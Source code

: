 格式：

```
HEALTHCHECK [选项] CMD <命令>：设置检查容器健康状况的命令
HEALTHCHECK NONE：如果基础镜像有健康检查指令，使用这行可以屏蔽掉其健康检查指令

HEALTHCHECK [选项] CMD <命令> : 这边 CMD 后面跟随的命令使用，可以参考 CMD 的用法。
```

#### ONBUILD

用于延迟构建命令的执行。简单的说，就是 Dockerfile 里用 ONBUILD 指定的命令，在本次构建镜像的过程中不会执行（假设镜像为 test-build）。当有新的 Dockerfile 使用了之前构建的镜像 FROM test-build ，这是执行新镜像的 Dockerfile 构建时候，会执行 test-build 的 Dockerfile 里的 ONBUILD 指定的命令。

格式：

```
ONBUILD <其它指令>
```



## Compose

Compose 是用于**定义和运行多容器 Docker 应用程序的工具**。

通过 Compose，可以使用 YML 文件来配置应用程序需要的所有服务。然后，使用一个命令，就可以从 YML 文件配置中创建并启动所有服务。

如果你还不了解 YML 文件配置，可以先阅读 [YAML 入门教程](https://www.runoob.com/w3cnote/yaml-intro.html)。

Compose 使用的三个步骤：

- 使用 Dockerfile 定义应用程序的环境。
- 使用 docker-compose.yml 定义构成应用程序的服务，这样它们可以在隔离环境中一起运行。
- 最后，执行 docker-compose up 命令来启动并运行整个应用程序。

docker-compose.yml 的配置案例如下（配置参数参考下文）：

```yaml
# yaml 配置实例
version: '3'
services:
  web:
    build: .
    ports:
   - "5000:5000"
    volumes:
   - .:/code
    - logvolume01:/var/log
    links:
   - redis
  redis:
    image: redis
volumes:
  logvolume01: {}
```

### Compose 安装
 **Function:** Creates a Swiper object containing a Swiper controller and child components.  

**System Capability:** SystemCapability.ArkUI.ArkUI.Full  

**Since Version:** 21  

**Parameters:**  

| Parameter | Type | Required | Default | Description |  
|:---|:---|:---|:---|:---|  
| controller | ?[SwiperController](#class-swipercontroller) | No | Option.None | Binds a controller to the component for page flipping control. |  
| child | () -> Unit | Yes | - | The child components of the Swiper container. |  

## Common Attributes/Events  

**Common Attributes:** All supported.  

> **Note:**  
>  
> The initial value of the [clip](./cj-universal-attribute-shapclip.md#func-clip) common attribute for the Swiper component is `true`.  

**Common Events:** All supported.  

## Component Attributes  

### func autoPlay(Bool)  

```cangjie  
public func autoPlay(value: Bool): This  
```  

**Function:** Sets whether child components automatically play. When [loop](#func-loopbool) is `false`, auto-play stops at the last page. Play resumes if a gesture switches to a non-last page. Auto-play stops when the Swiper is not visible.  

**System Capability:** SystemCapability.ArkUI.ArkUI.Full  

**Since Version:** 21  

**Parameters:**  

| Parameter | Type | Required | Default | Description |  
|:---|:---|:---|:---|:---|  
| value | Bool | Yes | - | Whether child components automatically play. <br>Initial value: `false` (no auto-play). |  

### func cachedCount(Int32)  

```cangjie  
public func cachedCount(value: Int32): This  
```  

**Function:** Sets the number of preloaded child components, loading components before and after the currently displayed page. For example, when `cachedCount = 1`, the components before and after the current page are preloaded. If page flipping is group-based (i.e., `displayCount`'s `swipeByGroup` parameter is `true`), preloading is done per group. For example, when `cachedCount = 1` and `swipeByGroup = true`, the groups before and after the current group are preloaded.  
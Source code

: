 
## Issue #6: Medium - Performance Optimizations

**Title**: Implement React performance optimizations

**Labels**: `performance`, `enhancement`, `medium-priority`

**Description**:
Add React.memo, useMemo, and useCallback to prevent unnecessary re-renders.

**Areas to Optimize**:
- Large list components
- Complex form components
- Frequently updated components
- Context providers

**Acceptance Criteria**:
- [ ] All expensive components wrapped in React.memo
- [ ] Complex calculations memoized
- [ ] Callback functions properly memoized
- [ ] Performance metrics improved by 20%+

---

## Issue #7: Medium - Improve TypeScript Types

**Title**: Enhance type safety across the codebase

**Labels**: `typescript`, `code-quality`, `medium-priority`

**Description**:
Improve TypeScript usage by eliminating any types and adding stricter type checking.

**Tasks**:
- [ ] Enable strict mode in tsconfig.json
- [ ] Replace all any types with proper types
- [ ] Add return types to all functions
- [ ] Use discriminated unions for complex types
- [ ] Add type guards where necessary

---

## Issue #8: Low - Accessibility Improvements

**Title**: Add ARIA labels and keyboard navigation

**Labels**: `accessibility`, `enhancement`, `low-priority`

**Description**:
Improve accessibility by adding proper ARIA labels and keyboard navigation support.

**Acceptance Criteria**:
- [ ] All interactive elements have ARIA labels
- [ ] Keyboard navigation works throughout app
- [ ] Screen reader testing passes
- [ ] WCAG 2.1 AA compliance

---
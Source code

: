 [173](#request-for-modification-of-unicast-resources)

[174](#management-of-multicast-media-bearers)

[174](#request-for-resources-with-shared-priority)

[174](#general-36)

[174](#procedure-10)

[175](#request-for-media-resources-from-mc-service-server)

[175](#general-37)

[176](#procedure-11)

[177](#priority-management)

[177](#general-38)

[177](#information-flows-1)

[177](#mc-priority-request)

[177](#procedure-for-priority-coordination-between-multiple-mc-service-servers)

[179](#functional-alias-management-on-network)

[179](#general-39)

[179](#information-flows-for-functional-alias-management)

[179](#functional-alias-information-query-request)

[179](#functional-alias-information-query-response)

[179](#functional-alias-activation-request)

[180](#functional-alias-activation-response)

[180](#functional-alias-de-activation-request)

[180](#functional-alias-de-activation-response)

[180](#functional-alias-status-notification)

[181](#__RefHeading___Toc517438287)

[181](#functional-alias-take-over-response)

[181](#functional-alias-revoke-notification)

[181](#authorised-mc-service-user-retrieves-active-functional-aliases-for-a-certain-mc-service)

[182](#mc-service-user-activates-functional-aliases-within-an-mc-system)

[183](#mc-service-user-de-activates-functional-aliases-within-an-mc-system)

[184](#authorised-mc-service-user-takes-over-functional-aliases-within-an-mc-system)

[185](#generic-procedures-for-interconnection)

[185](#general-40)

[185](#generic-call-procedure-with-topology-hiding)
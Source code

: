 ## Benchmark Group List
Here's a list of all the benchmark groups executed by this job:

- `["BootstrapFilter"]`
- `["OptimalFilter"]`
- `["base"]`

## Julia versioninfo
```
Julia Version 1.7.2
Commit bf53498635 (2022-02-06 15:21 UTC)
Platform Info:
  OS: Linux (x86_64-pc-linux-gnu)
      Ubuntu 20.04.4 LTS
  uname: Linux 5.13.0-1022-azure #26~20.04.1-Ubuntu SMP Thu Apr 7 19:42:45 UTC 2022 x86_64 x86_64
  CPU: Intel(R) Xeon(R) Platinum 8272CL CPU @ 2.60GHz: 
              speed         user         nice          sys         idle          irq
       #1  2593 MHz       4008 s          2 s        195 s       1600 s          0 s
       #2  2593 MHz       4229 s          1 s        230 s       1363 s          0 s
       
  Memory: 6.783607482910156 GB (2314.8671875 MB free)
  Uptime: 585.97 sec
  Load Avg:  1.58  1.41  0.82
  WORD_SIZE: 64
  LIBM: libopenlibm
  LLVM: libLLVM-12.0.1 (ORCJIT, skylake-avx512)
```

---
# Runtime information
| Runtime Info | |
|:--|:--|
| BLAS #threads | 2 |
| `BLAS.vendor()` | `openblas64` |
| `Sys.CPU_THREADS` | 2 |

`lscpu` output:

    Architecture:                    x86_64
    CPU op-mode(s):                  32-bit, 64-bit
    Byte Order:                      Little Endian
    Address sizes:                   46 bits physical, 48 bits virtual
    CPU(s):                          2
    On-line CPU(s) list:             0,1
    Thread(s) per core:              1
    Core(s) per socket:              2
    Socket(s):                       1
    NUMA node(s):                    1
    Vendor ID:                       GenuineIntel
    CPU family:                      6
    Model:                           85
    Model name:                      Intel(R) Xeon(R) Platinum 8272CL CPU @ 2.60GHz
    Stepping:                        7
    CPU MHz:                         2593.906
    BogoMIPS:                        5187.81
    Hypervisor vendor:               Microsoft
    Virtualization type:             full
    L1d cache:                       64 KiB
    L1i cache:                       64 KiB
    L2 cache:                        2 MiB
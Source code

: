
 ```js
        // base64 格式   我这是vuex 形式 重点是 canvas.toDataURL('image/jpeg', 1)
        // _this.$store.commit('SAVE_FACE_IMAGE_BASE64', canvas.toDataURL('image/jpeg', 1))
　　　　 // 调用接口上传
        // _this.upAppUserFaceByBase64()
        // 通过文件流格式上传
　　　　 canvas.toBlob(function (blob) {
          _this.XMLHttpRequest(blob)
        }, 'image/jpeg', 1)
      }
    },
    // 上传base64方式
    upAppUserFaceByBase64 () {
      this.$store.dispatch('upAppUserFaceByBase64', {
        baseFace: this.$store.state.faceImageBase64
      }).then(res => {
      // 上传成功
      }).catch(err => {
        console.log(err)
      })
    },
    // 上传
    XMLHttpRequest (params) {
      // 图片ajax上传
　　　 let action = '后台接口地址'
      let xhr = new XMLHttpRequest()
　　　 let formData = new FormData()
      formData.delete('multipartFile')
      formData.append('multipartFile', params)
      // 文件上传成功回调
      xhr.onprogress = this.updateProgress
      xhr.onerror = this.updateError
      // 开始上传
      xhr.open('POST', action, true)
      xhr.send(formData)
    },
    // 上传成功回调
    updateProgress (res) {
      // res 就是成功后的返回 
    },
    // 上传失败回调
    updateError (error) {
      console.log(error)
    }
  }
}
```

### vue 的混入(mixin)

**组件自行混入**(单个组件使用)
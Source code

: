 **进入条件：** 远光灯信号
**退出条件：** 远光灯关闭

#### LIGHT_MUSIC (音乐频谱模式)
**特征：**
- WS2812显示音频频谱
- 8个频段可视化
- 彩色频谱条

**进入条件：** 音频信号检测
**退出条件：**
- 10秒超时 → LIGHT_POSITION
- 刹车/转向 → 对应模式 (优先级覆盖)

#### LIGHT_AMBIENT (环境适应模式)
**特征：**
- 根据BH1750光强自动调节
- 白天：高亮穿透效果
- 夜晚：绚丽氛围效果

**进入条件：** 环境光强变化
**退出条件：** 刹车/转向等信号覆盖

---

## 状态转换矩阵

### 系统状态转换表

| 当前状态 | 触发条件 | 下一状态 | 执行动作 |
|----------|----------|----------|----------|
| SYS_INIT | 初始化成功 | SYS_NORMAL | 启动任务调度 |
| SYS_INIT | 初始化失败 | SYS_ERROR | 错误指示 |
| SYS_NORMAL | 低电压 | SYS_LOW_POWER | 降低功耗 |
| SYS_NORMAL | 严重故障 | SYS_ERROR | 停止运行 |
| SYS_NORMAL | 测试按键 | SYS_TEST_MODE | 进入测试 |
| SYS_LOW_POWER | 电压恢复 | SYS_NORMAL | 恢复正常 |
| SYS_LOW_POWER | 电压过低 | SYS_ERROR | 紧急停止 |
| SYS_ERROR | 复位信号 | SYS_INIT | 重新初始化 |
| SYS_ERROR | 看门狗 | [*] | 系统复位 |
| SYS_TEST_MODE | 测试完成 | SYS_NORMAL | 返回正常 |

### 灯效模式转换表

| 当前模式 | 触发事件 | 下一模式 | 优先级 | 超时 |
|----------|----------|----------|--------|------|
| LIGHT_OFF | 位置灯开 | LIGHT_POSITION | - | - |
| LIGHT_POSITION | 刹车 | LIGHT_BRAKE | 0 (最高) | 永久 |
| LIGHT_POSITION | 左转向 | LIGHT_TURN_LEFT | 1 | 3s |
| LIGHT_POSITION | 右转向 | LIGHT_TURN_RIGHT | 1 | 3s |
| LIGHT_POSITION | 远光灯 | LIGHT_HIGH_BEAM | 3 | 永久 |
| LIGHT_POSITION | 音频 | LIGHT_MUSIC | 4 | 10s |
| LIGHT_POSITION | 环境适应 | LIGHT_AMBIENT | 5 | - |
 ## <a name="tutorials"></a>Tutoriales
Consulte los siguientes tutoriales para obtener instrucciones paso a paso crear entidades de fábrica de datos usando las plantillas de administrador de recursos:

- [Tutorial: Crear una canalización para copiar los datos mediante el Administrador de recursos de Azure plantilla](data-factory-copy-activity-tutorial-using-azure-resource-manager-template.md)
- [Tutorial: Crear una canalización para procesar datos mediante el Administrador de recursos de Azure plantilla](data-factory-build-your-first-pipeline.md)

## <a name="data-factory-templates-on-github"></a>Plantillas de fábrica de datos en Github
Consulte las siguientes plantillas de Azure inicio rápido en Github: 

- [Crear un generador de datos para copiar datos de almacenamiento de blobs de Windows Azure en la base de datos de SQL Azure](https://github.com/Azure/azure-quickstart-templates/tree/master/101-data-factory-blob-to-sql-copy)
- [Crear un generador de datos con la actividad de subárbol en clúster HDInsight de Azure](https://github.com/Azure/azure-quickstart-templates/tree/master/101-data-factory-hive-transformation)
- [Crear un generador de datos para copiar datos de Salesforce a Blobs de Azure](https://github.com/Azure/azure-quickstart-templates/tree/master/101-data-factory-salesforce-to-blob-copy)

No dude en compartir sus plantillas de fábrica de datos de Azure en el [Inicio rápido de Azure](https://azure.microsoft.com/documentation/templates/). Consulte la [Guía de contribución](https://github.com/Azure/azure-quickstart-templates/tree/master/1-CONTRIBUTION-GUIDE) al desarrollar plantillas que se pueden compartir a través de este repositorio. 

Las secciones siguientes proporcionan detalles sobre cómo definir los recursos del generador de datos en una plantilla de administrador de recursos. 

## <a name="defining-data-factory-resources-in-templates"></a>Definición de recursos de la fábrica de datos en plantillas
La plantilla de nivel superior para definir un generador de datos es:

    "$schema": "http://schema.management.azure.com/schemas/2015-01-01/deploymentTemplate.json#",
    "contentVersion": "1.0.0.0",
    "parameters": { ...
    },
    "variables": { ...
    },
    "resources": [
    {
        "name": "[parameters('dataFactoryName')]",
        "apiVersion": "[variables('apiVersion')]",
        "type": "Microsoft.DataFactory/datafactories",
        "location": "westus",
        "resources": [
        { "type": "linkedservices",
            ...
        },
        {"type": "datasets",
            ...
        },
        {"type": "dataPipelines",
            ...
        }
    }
════════
— WHAT IS EXPECTED —
Pick out every line above that contains the word "activation" and copy it.

— RESULT OF THIS TASK —
[179](#functional-alias-activation-request)
[180](#functional-alias-activation-response)
[180](#functional-alias-de-activation-request)
[180](#functional-alias-de-activation-response)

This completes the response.